- **Task**
Look for the word "ggdx" in the entries and copy every line where it shows up.

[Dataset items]

☆ ☆ ☆ ☆ ☆

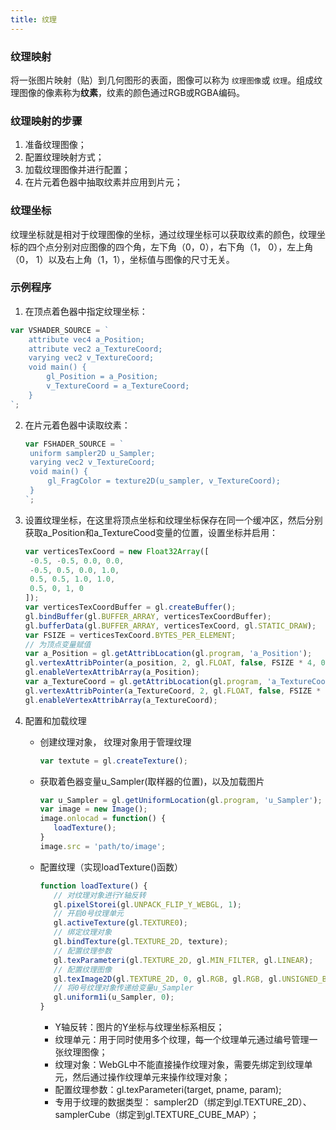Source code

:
 ```yaml
---
title: 纹理
---
```

### 纹理映射

将一张图片映射（贴）到几何图形的表面，图像可以称为 `纹理图像`或 `纹理`。组成纹理图像的像素称为**纹素**，纹素的颜色通过RGB或RGBA编码。

### 纹理映射的步骤

1. 准备纹理图像；
2. 配置纹理映射方式；
3. 加载纹理图像并进行配置；
4. 在片元着色器中抽取纹素并应用到片元；

### 纹理坐标

纹理坐标就是相对于纹理图像的坐标，通过纹理坐标可以获取纹素的颜色，纹理坐标的四个点分别对应图像的四个角，左下角（0，0），右下角（1， 0），左上角（0， 1）以及右上角（1，1），坐标值与图像的尺寸无关。

### 示例程序

1. 在顶点着色器中指定纹理坐标：

```js
var VSHADER_SOURCE = `
	attribute vec4 a_Position;
	attribute vec2 a_TextureCoord;
	varying vec2 v_TextureCoord;
	void main() {
		gl_Position = a_Position;
		v_TextureCoord = a_TextureCoord;
	}
`;
```

2. 在片元着色器中读取纹素：

   ```js
   var FSHADER_SOURCE = `
   	uniform sampler2D u_Sampler;
   	varying vec2 v_TextureCoord;
   	void main() {
   		gl_FragColor = texture2D(u_sampler, v_TextureCoord);
   	}
   `;
   ```
3. 设置纹理坐标，在这里将顶点坐标和纹理坐标保存在同一个缓冲区，然后分别获取a_Position和a_TextureCood变量的位置，设置坐标并启用：

   ```js
   var verticesTexCoord = new Float32Array([
   	-0.5, -0.5, 0.0, 0.0,
   	-0.5, 0.5, 0.0, 1.0,
   	0.5, 0.5, 1.0, 1.0,
   	0.5, 0, 1, 0
   ]);
   var verticesTexCoordBuffer = gl.createBuffer();
   gl.bindBuffer(gl.BUFFER_ARRAY, verticesTexCoordBuffer);
   gl.bufferData(gl.BUFFER_ARRAY, verticesTexCoord, gl.STATIC_DRAW);
   var FSIZE = verticesTexCoord.BYTES_PER_ELEMENT;
   // 为顶点变量赋值
   var a_Position = gl.getAttribLocation(gl.program, 'a_Position');
   gl.vertexAttribPointer(a_position, 2, gl.FLOAT, false, FSIZE * 4, 0);
   gl.enableVertexAttribArray(a_Position);
   var a_TextureCoord = gl.getAttribLocation(gl.program, 'a_TextureCoord');
   gl.vertexAttribPointer(a_TextureCoord, 2, gl.FLOAT, false, FSIZE * 4, FSIZE * 2);
   gl.enableVertexAttribArray(a_TextureCoord);
   ```
4. 配置和加载纹理

   - 创建纹理对象， 纹理对象用于管理纹理

     ```js
     var textute = gl.createTexture();
     ```
   - 获取着色器变量u_Sampler(取样器的位置)，以及加载图片

     ```js
     var u_Sampler = gl.getUniformLocation(gl.program, 'u_Sampler');
     var image = new Image();
     image.onlocad = function() {
     	loadTexture();
     }
     image.src = 'path/to/image';
     ```
   - 配置纹理（实现loadTexture()函数）

     ```js
     function loadTexture() {
     	// 对纹理对象进行Y轴反转
     	gl.pixelStorei(gl.UNPACK_FLIP_Y_WEBGL, 1);
     	// 开启0号纹理单元
     	gl.activeTexture(gl.TEXTURE0);
     	// 绑定纹理对象
     	gl.bindTexture(gl.TEXTURE_2D, texture);
     	// 配置纹理参数
     	gl.texParameteri(gl.TEXTURE_2D, gl.MIN_FILTER, gl.LINEAR);
     	// 配置纹理图像
     	gl.texImage2D(gl.TEXTURE_2D, 0, gl.RGB, gl.RGB, gl.UNSIGNED_BYTE, image);
     	// 将0号纹理对象传递给变量u_Sampler
     	gl.uniform1i(u_Sampler, 0);
     }
     ```

     - Y轴反转：图片的Y坐标与纹理坐标系相反；
     - 纹理单元：用于同时使用多个纹理，每一个纹理单元通过编号管理一张纹理图像；
     - 纹理对象：WebGL中不能直接操作纹理对象，需要先绑定到纹理单元，然后通过操作纹理单元来操作纹理对象；
     - 配置纹理参数：gl.texParameteri(target, pname, param);
     - 专用于纹理的数据类型： sampler2D（绑定到gl.TEXTURE_2D）、samplerCube（绑定到gl.TEXTURE_CUBE_MAP）；
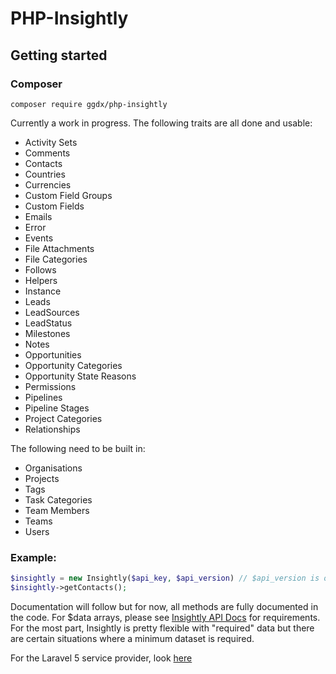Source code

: # PHP-Insightly
## Getting started
### Composer
`composer require ggdx/php-insightly`


Currently a work in progress. The following traits are all done and usable:
* Activity Sets
* Comments
* Contacts
* Countries
* Currencies
* Custom Field Groups
* Custom Fields
* Emails
* Error
* Events
* File Attachments
* File Categories
* Follows
* Helpers
* Instance
* Leads
* LeadSources
* LeadStatus
* Milestones
* Notes
* Opportunities
* Opportunity Categories
* Opportunity State Reasons
* Permissions
* Pipelines
* Pipeline Stages
* Project Categories
* Relationships


The following need to be built in:
* Organisations
* Projects
* Tags
* Task Categories
* Team Members
* Teams
* Users

### Example:
```php
$insightly = new Insightly($api_key, $api_version) // $api_version is optional, v2.2 is default
$insightly->getContacts();
```

Documentation will follow but for now, all methods are fully documented in the code.
For $data arrays, please see [Insightly API Docs](https://api.insight.ly/v2.2/) for requirements. For the most part, Insightly is pretty flexible with "required" data but there are certain situations where a minimum dataset is required.

For the Laravel 5 service provider, look [here](https://github.com/ggdx/LaravelInsightly)
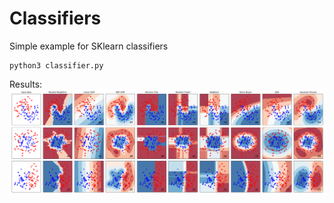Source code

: # Classifiers
Simple example for SKlearn classifiers

```
python3 classifier.py
```

Results:
![Result](/myplot.png)
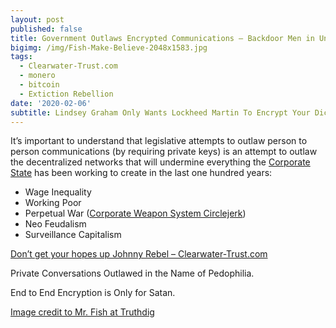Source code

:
 ```yaml
---
layout: post
published: false
title: Government Outlaws Encrypted Communications – Backdoor Men in Uniforms
bigimg: /img/Fish-Make-Believe-2048x1583.jpg
tags:
  - Clearwater-Trust.com
  - monero
  - bitcoin
  - Extiction Rebellion
date: '2020-02-06'
subtitle: Lindsey Graham Only Wants Lockheed Martin To Encrypt Your Dic Pics
---
```

It’s important to understand that legislative attempts to outlaw person to person communications (by requiring private keys) is an attempt to outlaw the decentralized networks that will undermine everything the [Corporate State](https://www.lockheedmartin.com/) has been working to create in the last one hundred years:

- Wage Inequality
- Working Poor
- Perpetual War ([Corporate Weapon System Circlejerk](http://f35.com/))
- Neo Feudalism
- Surveillance Capitalism

[Don’t get your hopes up Johnny Rebel – Clearwater-Trust.com](https://clearwater-trust.com)

Private Conversations Outlawed in the Name of Pedophilia.

End to End Encryption is Only for Satan.

[Image credit to Mr. Fish at Truthdig](https://www.truthdig.com/articles/america-land-of-make-believe/)
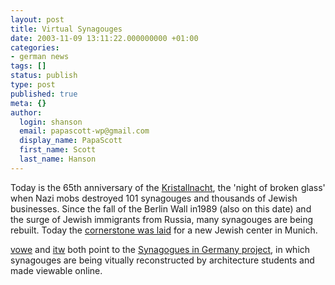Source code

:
 ```yaml
---
layout: post
title: Virtual Synagouges
date: 2003-11-09 13:11:22.000000000 +01:00
categories:
- german news
tags: []
status: publish
type: post
published: true
meta: {}
author:
  login: shanson
  email: papascott-wp@gmail.com
  display_name: PapaScott
  first_name: Scott
  last_name: Hanson
---
```

<p>Today is the 65th anniversary of the <a title="KRISTALLNACHT" href="http://www.mtsu.edu/~baustin/knacht.html">Kristallnacht</a>, the 'night of broken glass' when Nazi mobs destroyed 101 synagouges and thousands of Jewish businesses. Since the fall of the Berlin Wall in1989 (also on this date) and the surge of Jewish immigrants from Russia, many synagouges are being rebuilt. Today the <a title="Grundsteinlegung | Bayern heute | Bayerischer Rundfunk" href="http://www.br-online.de/bayern-heute/artikel/0311/09_grundsteinlegung/index.xml">cornerstone was laid</a> for a new Jewish center in Munich.</p>
<p><a title="vowe dot net :: Synagogues in Germany - A Virtual Reconstruction" href="http://vowe.net/archives/003793.html">vowe</a> and <a title="Industrial Technology & Witchcraft - das Weblog von TextLab" href="http://www.industrial-technology-and-witchcraft.de/index.php?id=P3738">itw</a> both point to the <a title="Synagogues in Germany - A Virtual Reconstruction" href="http://www.cad.architektur.tu-darmstadt.de/synagogen/inter/en_menu.html">Synagogues in Germany project</a>, in which synagouges are being vitually reconstructed by architecture students and made viewable online.</p>
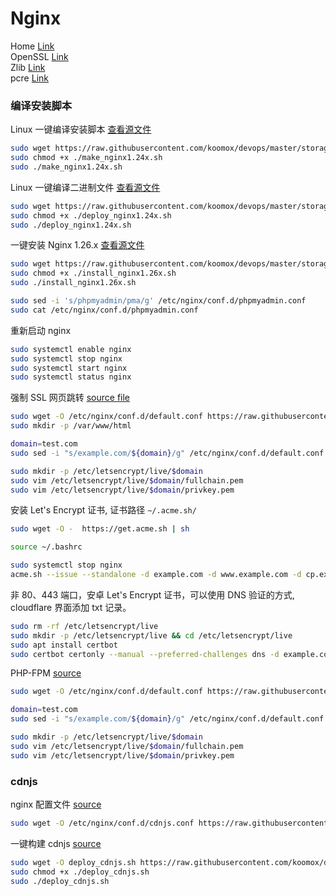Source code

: # Nginx            
Home [Link](https://nginx.org/en/download.html)          
OpenSSL [Link](https://www.openssl.org/source/)         
Zlib [Link](https://zlib.net/)       
pcre [Link](https://ftp.pcre.org/pub/pcre/)         
### 编译安装脚本           
Linux 一键编译安装脚本 [查看源文件](/storage/linux/scripts/nginx/make_nginx1.24x.sh)     
```sh
sudo wget https://raw.githubusercontent.com/koomox/devops/master/storage/linux/scripts/nginx/make_nginx1.24x.sh
sudo chmod +x ./make_nginx1.24x.sh
sudo ./make_nginx1.24x.sh
```
Linux 一键编译二进制文件 [查看源文件](/storage/linux/scripts/nginx/deploy_nginx1.24x.sh)     
```sh
sudo wget https://raw.githubusercontent.com/koomox/devops/master/storage/linux/scripts/nginx/deploy_nginx1.24x.sh
sudo chmod +x ./deploy_nginx1.24x.sh
sudo ./deploy_nginx1.24x.sh
```       
一键安装 Nginx 1.26.x [查看源文件](/storage/linux/scripts/nginx/install_nginx1.26x.sh)         
```sh
sudo wget https://raw.githubusercontent.com/koomox/devops/master/storage/linux/scripts/nginx/install_nginx1.26x.sh
sudo chmod +x ./install_nginx1.26x.sh
sudo ./install_nginx1.26x.sh
```
```sh
sudo sed -i 's/phpmyadmin/pma/g' /etc/nginx/conf.d/phpmyadmin.conf
sudo cat /etc/nginx/conf.d/phpmyadmin.conf
```
重新启动 nginx       
```sh
sudo systemctl enable nginx
sudo systemctl stop nginx
sudo systemctl start nginx
sudo systemctl status nginx
```   
强制 SSL 网页跳转 [source file](/storage/linux/scripts/nginx/conf.d/default_force.conf)                         
```sh
sudo wget -O /etc/nginx/conf.d/default.conf https://raw.githubusercontent.com/koomox/devops/master/storage/linux/scripts/nginx/conf.d/default_force.conf
sudo mkdir -p /var/www/html

domain=test.com
sudo sed -i "s/example.com/${domain}/g" /etc/nginx/conf.d/default.conf

sudo mkdir -p /etc/letsencrypt/live/$domain
sudo vim /etc/letsencrypt/live/$domain/fullchain.pem
sudo vim /etc/letsencrypt/live/$domain/privkey.pem
```
安装 Let's Encrypt 证书, 证书路径 `~/.acme.sh/`            
```sh
sudo wget -O -  https://get.acme.sh | sh

source ~/.bashrc

sudo systemctl stop nginx
acme.sh --issue --standalone -d example.com -d www.example.com -d cp.example.com
```
非 80、443 端口，安卓 Let's Encrypt 证书，可以使用 DNS 验证的方式, cloudflare 界面添加 txt 记录。           
```sh
sudo rm -rf /etc/letsencrypt/live
sudo mkdir -p /etc/letsencrypt/live && cd /etc/letsencrypt/live
sudo apt install certbot
sudo certbot certonly --manual --preferred-challenges dns -d example.com --register-unsafely-without-email
```
PHP-FPM [source](/storage/linux/scripts/nginx/conf.d/nginx-ssl-fpm.conf)                
```sh
sudo wget -O /etc/nginx/conf.d/default.conf https://raw.githubusercontent.com/koomox/devops/master/storage/linux/scripts/nginx/conf.d/nginx-ssl-fpm.conf

domain=test.com
sudo sed -i "s/example.com/${domain}/g" /etc/nginx/conf.d/default.conf

sudo mkdir -p /etc/letsencrypt/live/$domain
sudo vim /etc/letsencrypt/live/$domain/fullchain.pem
sudo vim /etc/letsencrypt/live/$domain/privkey.pem
```
### cdnjs         
nginx 配置文件 [source](/storage/linux/scripts/nginx/conf.d/cdnjs.conf)           
```sh
sudo wget -O /etc/nginx/conf.d/cdnjs.conf https://raw.githubusercontent.com/koomox/devops/master/storage/linux/scripts/nginx/conf.d/cdnjs.conf
```
一键构建 cdnjs [source](/storage/linux/scripts/cdnjs/deploy.sh)          
```sh
sudo wget -O deploy_cdnjs.sh https://raw.githubusercontent.com/koomox/devops/master/storage/linux/scripts/cdnjs/deploy.sh
sudo chmod +x ./deploy_cdnjs.sh
sudo ./deploy_cdnjs.sh
```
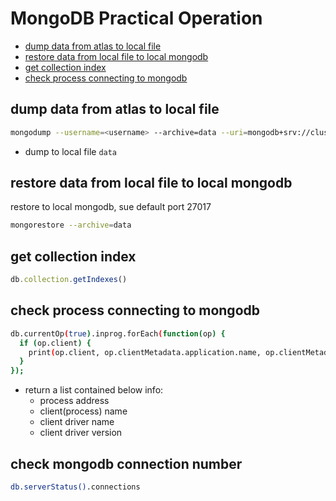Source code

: # MongoDB Practical Operation

- [dump data from atlas to local file](#dump-data-from-atlas-to-local-file)
- [restore data from local file to local mongodb](#restore-data-from-local-file-to-local-mongodb)
- [get collection index](#get-collection-index)
- [check process connecting to mongodb](#check-process-connecting-to-mongodb)

## dump data from atlas to local file

```sh
mongodump --username=<username> --archive=data --uri=mongodb+srv://cluster0.kefgspk.mongodb.net/sample_airbnb
```

- dump to local file `data`

## restore data from local file to local mongodb

restore to local mongodb, sue default port 27017

```sh
mongorestore --archive=data
```

## get collection index

```js
db.collection.getIndexes()
```

## check process connecting to mongodb

```sh
db.currentOp(true).inprog.forEach(function(op) {
  if (op.client) {
    print(op.client, op.clientMetadata.application.name, op.clientMetadata.driver.name, op.clientMetadata.driver.version);
  }
});
```

- return a list contained below info:
  - process address
  - client(process) name
  - client driver name
  - client driver version

## check mongodb connection number

```sh
db.serverStatus().connections
```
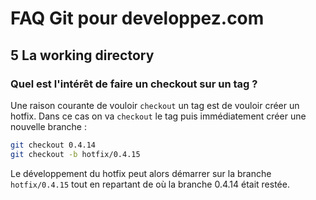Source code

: # FAQ Git pour developpez.com

## 5 La working directory

### Quel est l'intérêt de faire un checkout sur un tag ?

Une raison courante de vouloir `checkout` un tag est de vouloir créer un hotfix. Dans ce cas on va `checkout` le tag puis immédiatement créer une nouvelle branche :

```bash
git checkout 0.4.14
git checkout -b hotfix/0.4.15
```

Le développement du hotfix peut alors démarrer sur la branche `hotfix/0.4.15`
tout en repartant de où la branche 0.4.14 était restée.

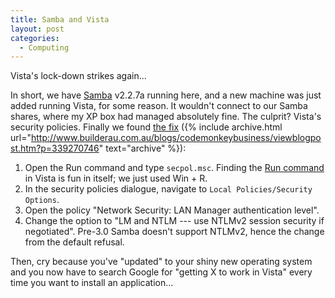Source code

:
 ```yaml
---
title: Samba and Vista
layout: post
categories:
  - Computing
---
```

Vista's lock-down strikes again...

In short, we have [Samba](http://samba.org) v2.2.7a running here, and a new machine was just added running Vista, for some reason. It wouldn't connect to our Samba shares, where my XP box had managed absolutely fine. The culprit? Vista's security policies. Finally we found [the fix](http://www.techrepublic.com/article/get-vista-and-samba-to-work/) ({% include archive.html url="http://www.builderau.com.au/blogs/codemonkeybusiness/viewblogpost.htm?p=339270746" text="archive" %}):

  1. Open the Run command and type `secpol.msc`. Finding the [Run command](http://www.computerperformance.co.uk/vista/vista_run_command.htm) in Vista is fun in itself; we just used Win + R.
  2. In the security policies dialogue, navigate to `Local Policies/Security Options`.
  3. Open the policy "Network Security: LAN Manager authentication level".
  4. Change the option to "LM and NTLM --- use NTLMv2 session security if negotiated". Pre-3.0 Samba doesn't support NTLMv2, hence the change from the default refusal.

Then, cry because you've "updated" to your shiny new operating system and you now have to search Google for "getting X to work in Vista" every time you want to install an application...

☆ ☆ ☆ ☆ ☆

- **Response box**
`composer require ggdx/php-insightly`
For the Laravel 5 service provider, look [here](https://github.com/ggdx/LaravelInsightly)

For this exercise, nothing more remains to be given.